The XenServer Creedence Alpha 2 has been released, and one of the main focuses in Alpha 2 was the inclusion of many performance improvements that build on the architectural improvements seen in Alpha 1. This post will give you an overview of these performance improvements in Creedence, and will start a series of in-depth blog posts with more details about the most important ones.
Creedence Alpha 1 introduced several architectural improvements that aim to improve performance and fix a series of scalability limits found in XenServer 6.2:
- A new 64-bit Dom0 Linux kernel. The 64-bit kernel will remove the cumbersome low/high-memory division present in the previous 32-bit Dom0 kernel, which limited the maximum amount of memory that Dom0 could use and which added memory access penalties in a Dom0 with more than 752MB RAM. This means that the Dom0 memory can now be arbitrarily scaled up to cope with memory demands of the latest vGPU, disk and network drivers, support for more VMs and internal caches to speed up disk access (see, for instance, the Read-caching section below).
- Dom0 Linux kernel 3.10 with native support for the Xen Project hypervisor. Creedence Alpha 1 adopted a very recent long-term Linux kernel. This modern Linux kernel contains many concurrency, multiprocessing and architectural improvements over the old xen-Linux 2.6.32 kernel used previously in XenServer 6.2. It contains pvops features to run natively on the Xen Project hypervisor, and streamlined virtualization features used to increase datapath performance, such as a grant memory device that allows Dom0 user space processes to access memory from a guest (as long as the guest agrees in advance). Additionally, the latest drivers from hardware manufacturers containing performance improvements can be adopted more easily.
- Xen Project hypervisor 4.4. This is the latest Xen Project hypervisor version available, and it improves on the previous version 4.1 on many accounts.

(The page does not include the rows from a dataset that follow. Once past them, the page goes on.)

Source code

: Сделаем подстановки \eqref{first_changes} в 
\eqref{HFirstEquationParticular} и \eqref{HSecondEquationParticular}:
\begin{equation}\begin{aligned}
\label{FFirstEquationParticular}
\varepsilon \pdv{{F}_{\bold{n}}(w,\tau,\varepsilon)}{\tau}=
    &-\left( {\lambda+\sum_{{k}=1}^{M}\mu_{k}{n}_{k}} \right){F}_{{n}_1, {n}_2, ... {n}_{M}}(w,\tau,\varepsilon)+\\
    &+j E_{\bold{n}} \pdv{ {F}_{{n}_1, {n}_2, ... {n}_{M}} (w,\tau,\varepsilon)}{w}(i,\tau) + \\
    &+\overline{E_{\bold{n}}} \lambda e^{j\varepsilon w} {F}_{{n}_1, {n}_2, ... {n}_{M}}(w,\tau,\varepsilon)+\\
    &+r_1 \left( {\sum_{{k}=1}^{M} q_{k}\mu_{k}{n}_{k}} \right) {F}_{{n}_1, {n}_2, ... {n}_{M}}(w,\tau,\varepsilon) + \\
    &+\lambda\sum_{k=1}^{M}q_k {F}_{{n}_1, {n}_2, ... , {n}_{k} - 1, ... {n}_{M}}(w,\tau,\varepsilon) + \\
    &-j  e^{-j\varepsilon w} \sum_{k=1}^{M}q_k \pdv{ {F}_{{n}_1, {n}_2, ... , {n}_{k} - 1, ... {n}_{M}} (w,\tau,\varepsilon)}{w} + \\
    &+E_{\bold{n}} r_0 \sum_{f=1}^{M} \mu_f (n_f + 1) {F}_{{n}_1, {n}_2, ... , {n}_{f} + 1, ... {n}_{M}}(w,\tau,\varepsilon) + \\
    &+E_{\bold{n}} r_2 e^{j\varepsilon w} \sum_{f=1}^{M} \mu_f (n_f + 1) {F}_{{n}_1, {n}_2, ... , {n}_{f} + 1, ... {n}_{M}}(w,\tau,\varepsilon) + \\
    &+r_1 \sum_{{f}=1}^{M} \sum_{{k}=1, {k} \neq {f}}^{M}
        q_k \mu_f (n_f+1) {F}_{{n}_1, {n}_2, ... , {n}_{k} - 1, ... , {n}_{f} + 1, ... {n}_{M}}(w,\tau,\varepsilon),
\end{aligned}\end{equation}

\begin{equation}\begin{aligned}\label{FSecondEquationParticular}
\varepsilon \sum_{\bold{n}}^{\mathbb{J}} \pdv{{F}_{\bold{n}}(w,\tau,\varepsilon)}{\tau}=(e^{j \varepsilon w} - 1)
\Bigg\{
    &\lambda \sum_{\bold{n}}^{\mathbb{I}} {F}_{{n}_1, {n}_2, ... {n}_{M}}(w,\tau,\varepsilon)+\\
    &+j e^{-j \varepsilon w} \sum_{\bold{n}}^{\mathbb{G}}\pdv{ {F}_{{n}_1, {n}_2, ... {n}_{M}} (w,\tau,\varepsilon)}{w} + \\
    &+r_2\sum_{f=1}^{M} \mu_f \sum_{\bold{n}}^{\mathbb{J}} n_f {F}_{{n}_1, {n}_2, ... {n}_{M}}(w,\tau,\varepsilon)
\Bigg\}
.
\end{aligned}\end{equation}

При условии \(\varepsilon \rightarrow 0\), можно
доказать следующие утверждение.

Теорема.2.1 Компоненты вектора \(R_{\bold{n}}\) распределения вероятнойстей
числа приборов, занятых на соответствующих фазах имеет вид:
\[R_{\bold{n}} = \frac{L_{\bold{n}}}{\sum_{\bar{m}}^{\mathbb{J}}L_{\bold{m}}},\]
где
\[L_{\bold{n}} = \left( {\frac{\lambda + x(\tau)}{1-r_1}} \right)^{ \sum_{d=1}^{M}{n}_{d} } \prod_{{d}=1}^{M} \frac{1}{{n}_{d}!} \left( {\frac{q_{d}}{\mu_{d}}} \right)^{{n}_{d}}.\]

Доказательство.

It vastly increases the number of virtual event channels available for Dom0 -- from 1023 to 131071 -- which can translate into a correspondingly larger number of VMs per host and larger numbers of virtual devices that can be attached to them. XenServer 6.2 was using a special interim change that provided 4096 channels, which was enough for around 500 VMs per host with a few virtual devices in each VM. With the extra event channels in version 4.4, Creedence Alpha 1 can have each of these VMs endowed with a richer set of virtual devices. The Xen Project hypervisor 4.4 also handles grant-copy locking requests more efficiently, improving aggregate network and disk throughput; it facilitates future increases to the supported amount of host memory and CPUs; and it adds many other helpful scalability improvements.
- Tapdisk3. The latest Dom0 disk backend design has been enabled by default for all the guest VBDs. While the previous tapdisk2 in XenServer 6.2 would establish a datapath to the guest in a circuitous way via a Dom0 kernel component, tapdisk3 in Creedence Alpha 1 establishes a datapath connected directly to the guest (via the grant memory device in the new kernel), minimizing latency and using less CPU. This results in big improvements in concurrent disk access and a much larger total aggregate disk throughput for the VBDs. We have measured aggregate disk throughput improvements of up to 100% on modern disks and machines accessing large blocksizes with large number of threads and observed local SSD arrays being maxed out when enough VMs and VBDs were used.
- GRO enabled by default. The Generic Receive Offload is now enabled by default for all PIFs available to Dom0. This means that for GRO-capable NICs, incoming network packets will be transparently merged by the NIC and Dom0 will be interrupted less often to process the incoming data, saving CPU cycles and scaling much better with 10Gbps and 40Gbps networks. We have observed incoming single-stream network throughput improvements of 300% on modern machines.
- Netback thread per VIF. Previously, XenServer 6.2 would have one netback thread for each existing Dom0 VCPU and a VIF would be permanently associated with one Dom0 VCPU. In the worst case, it was possible to end up with many VIFs forcibly sharing the same Dom0 VCPU thread, while other Dom0 VCPU threads were idle but unable to help. Creedence Alpha 2 improves this design and gives each VIF its own Dom0 netback thread that can run on any Dom0 VCPU. Therefore, the VIF load will now be spread evenly across all Dom0 VCPUs in all cases.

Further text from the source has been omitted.